Rudolf Stiesch Kaplan Köln Bickendorf Schlehdornweg 1

10. August 42

Jochen!

Entschuldige, dasz ich wieder die Maschine benutze, ich wollte heute 9 Briefe schreiben und da drängt sich alles ein wenig.

Den Bergengruen kann ich Dir leider nicht mehr besorgen. Ich hatte ihn von Hans Werres, der ihn seinerseits von der Schulbücherei entliehen hatte. Aber Herr Kann sen. besitzt das Buch auch. Er hatte es voriges Jahr als Gabe der Bücherei gewählt. Gr. Brunnenweg 42. Willst Du ihm einmal drum schreiben? Andernfalls bin ich bereit, für Dich zu fragen. Meine Bestände an schöner Literatur nicht sehr grosz.

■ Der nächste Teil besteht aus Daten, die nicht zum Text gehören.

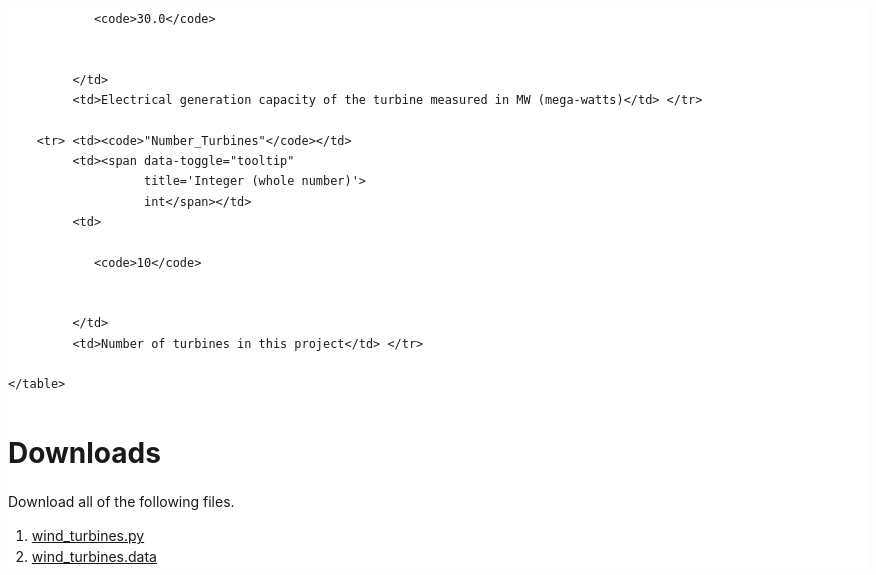                <code>30.0</code>
             
                
             </td> 
             <td>Electrical generation capacity of the turbine measured in MW (mega-watts)</td> </tr>
        
        <tr> <td><code>"Number_Turbines"</code></td>
             <td><span data-toggle="tooltip"
                       title='Integer (whole number)'>
                       int</span></td> 
             <td>
             
                <code>10</code>
             
                
             </td> 
             <td>Number of turbines in this project</td> </tr>
        
    </table>
</div>

    

    

<script>
$(document).ready(function() {
    $( "#explore-Project" ).dialog({
      autoOpen: false,
      width: 'auto',
      create: function (event, ui) {
        // Set max-width
        $(this).parent().css("maxWidth", "600px");
      }
    });
    
    $("#btn-explore-Project-Capacity").click(function() {
        $( "#explore-Project-Capacity" ).dialog("open").css({'max-height':"400px", overflow:"auto"});;
        $('.ui-dialog :button').blur();
    });
        
    
    $("#btn-explore-Project-Number_Turbines").click(function() {
        $( "#explore-Project-Number_Turbines" ).dialog("open").css({'max-height':"400px", overflow:"auto"});;
        $('.ui-dialog :button').blur();
    });
        
    
});
</script>


# Downloads

Download all of the following files.

1. <a href='../../datasets/python/wind_turbines/wind_turbines.py' download>wind_turbines.py <span class="fas fa-download"></span></a>
2. <a href='../../datasets/python/wind_turbines/wind_turbines.data' download>wind_turbines.data <span class="fas fa-download"></span></a>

Ich bin gern bereit Dir etwas zu leihen z.B. von Sigrid Undeset habe ich den Olav und die Kristin. Da hast Du auch lange etwas von, die beiden sind ja episch lang angelegt. Oder willst Du etwas von Dostojewski haben? Oder von Schleich das schöne Buch: Besonnte Vergangenheit? von Handel Mazzetti die Sand Trilogie.

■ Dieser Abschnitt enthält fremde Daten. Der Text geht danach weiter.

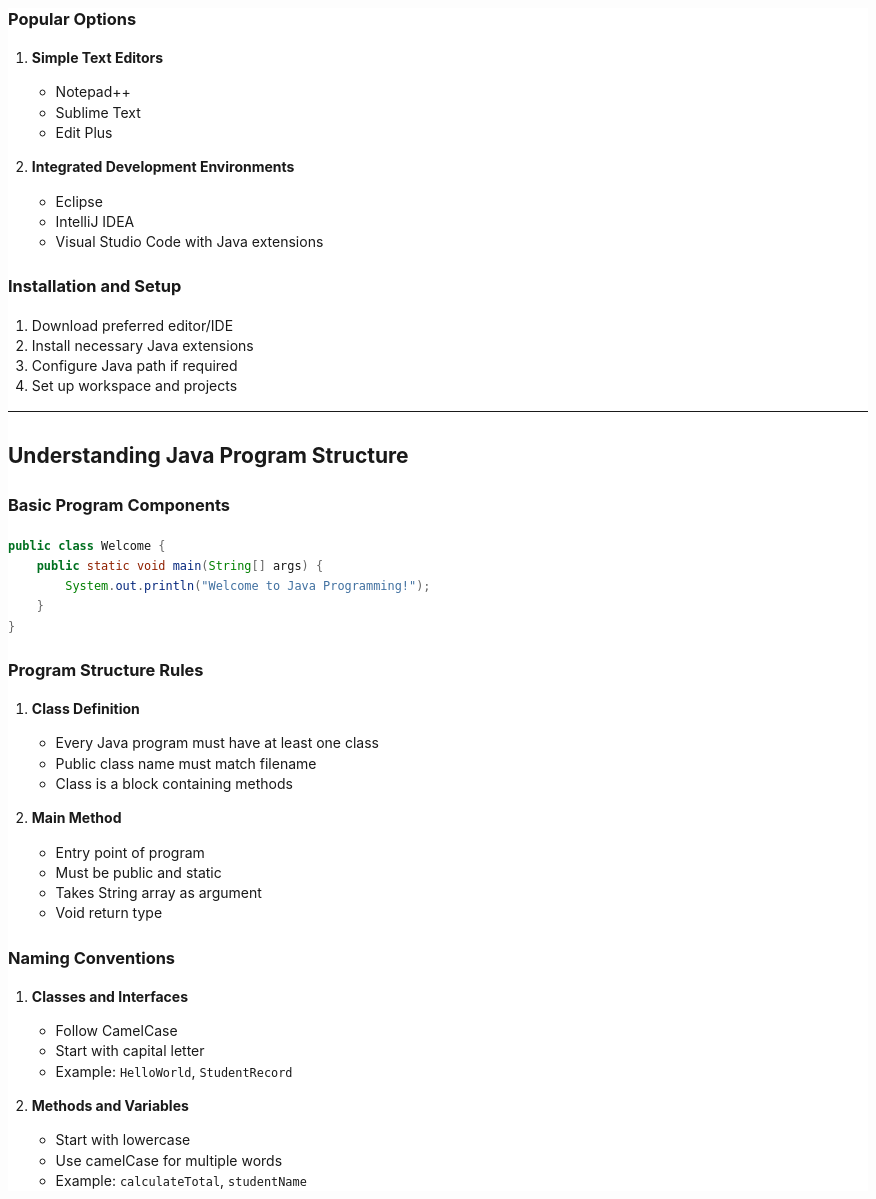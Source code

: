 ### Popular Options
1. **Simple Text Editors**
   * Notepad++
   * Sublime Text
   * Edit Plus

2. **Integrated Development Environments**
   * Eclipse
   * IntelliJ IDEA
   * Visual Studio Code with Java extensions

### Installation and Setup
1. Download preferred editor/IDE
2. Install necessary Java extensions
3. Configure Java path if required
4. Set up workspace and projects

---

## Understanding Java Program Structure

### Basic Program Components
```java
public class Welcome {
    public static void main(String[] args) {
        System.out.println("Welcome to Java Programming!");
    }
}
```

### Program Structure Rules
1. **Class Definition**
   * Every Java program must have at least one class
   * Public class name must match filename
   * Class is a block containing methods

2. **Main Method**
   * Entry point of program
   * Must be public and static
   * Takes String array as argument
   * Void return type

### Naming Conventions
1. **Classes and Interfaces**
   * Follow CamelCase
   * Start with capital letter
   * Example: `HelloWorld`, `StudentRecord`

2. **Methods and Variables**
   * Start with lowercase
   * Use camelCase for multiple words
   * Example: `calculateTotal`, `studentName`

Die Gruppenarbeit macht augenblicklich Freude. Ich habe vorige Woche mal tüchtige Anstrengungen gemacht md wir hatten eine gut besuchte Komplet mit Einführung in die Liturgie des Sonntages und eine erfreuliche Beteiligung an der Gemeinschaftskommunion. Und der hl Paulus interessiert mehr, als ich zu erwarten gewagt hatte. Gestern Abend hatte ich den dritten Abend des Zyklus. Hoffentlich wächst alles organisch in die Breite aber auch die Tiefe. - Und die Jungen haben den Weg zur Samstagabend-Komplet in der Krypta vom Kapitol gefunden. 9 Jungen waren letzten Samstag da. Ich hoffe, nächsten Monat die Komplet auch bei uns singen zu können. Dazu lernen wir zur Zeit Franz Leys letztes Lied. Das wird hoffentlich bei der nächsten Gem. Kommunion in der Kirche gesungen werden können.

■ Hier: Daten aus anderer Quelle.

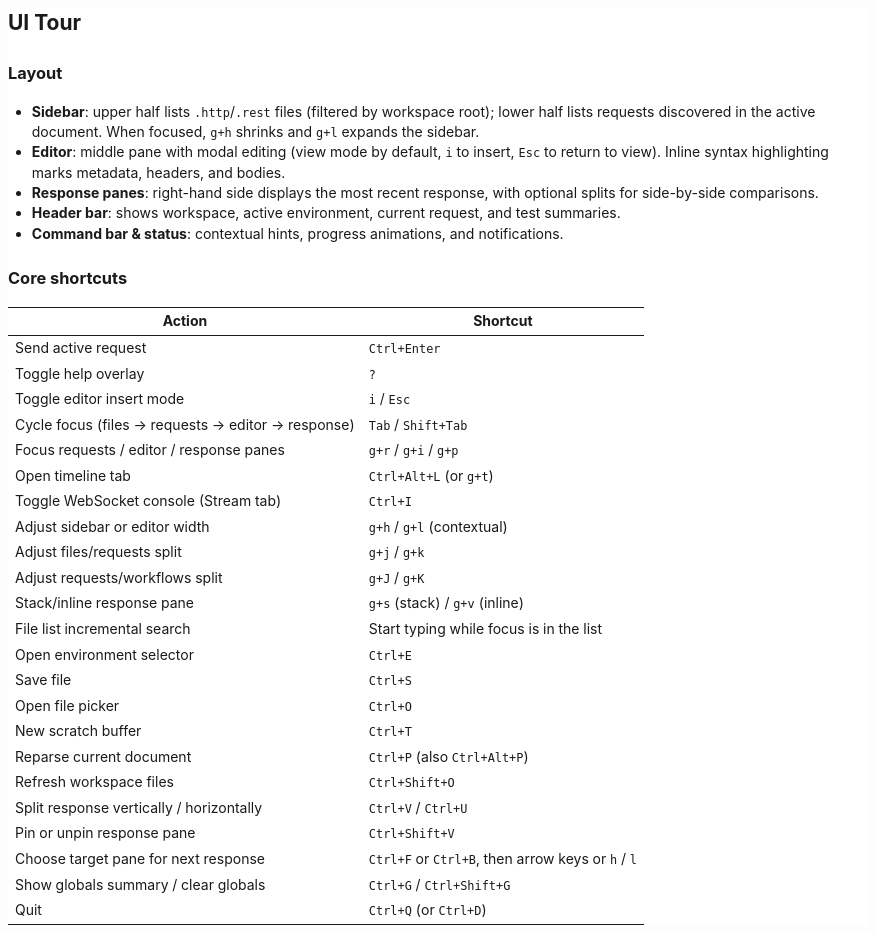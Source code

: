 ## UI Tour

### Layout

- **Sidebar**: upper half lists `.http`/`.rest` files (filtered by workspace root); lower half lists requests discovered in the active document. When focused, `g+h` shrinks and `g+l` expands the sidebar.
- **Editor**: middle pane with modal editing (view mode by default, `i` to insert, `Esc` to return to view). Inline syntax highlighting marks metadata, headers, and bodies.
- **Response panes**: right-hand side displays the most recent response, with optional splits for side-by-side comparisons.
- **Header bar**: shows workspace, active environment, current request, and test summaries.
- **Command bar & status**: contextual hints, progress animations, and notifications.

### Core shortcuts

| Action | Shortcut |
| --- | --- |
| Send active request | `Ctrl+Enter` |
| Toggle help overlay | `?` |
| Toggle editor insert mode | `i` / `Esc` |
| Cycle focus (files -> requests -> editor -> response) | `Tab` / `Shift+Tab` |
| Focus requests / editor / response panes | `g+r` / `g+i` / `g+p` |
| Open timeline tab | `Ctrl+Alt+L` (or `g+t`) |
| Toggle WebSocket console (Stream tab) | `Ctrl+I` |
| Adjust sidebar or editor width | `g+h` / `g+l` (contextual) |
| Adjust files/requests split | `g+j` / `g+k` |
| Adjust requests/workflows split | `g+J` / `g+K` |
| Stack/inline response pane | `g+s` (stack) / `g+v` (inline) |
| File list incremental search | Start typing while focus is in the list |
| Open environment selector | `Ctrl+E` |
| Save file | `Ctrl+S` |
| Open file picker | `Ctrl+O` |
| New scratch buffer | `Ctrl+T` |
| Reparse current document | `Ctrl+P` (also `Ctrl+Alt+P`) |
| Refresh workspace files | `Ctrl+Shift+O` |
| Split response vertically / horizontally | `Ctrl+V` / `Ctrl+U` |
| Pin or unpin response pane | `Ctrl+Shift+V` |
| Choose target pane for next response | `Ctrl+F` or `Ctrl+B`, then arrow keys or `h` / `l` |
| Show globals summary / clear globals | `Ctrl+G` / `Ctrl+Shift+G` |
| Quit | `Ctrl+Q` (or `Ctrl+D`) |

Letzten Sonntag war ich mit Hans Kreuser im Rembrandtfilm. Ich war masslos enttäuscht. Von einer Hinführung zum Werk Rembrandts

kaum eine Spur. Man sah nur die Nachtwache, den Mann mit dem Goldhelm und das letzte Selbstporträt aus dem Wallraffrichartz Museum und diese dazu in miserablen Kopien. Und das Biographische in filmmäsziger unehrfürchtiger Form. Das ganze doch mehr oder minder eine Blasphemie Ich würde mal gerne einen Fachmann, einen Maler darüber hören.

Für Hans Kreuser war die Wochenschau sehenswert. Besuch des Duce in Afrika. Auf einmal sah er das Lazarett in Derna und die Räume, in denen er gelegen hatte. So was ist natürlich schon etwas besonderes.

Dein Brief an die Junghelfer ist an diese durch Hans Werres abgetippt weitergegeben worden, Alfons wollte Dir meines Wissen schreiben, auch Hubert Taxacher. Ich will noch mal nachfragen.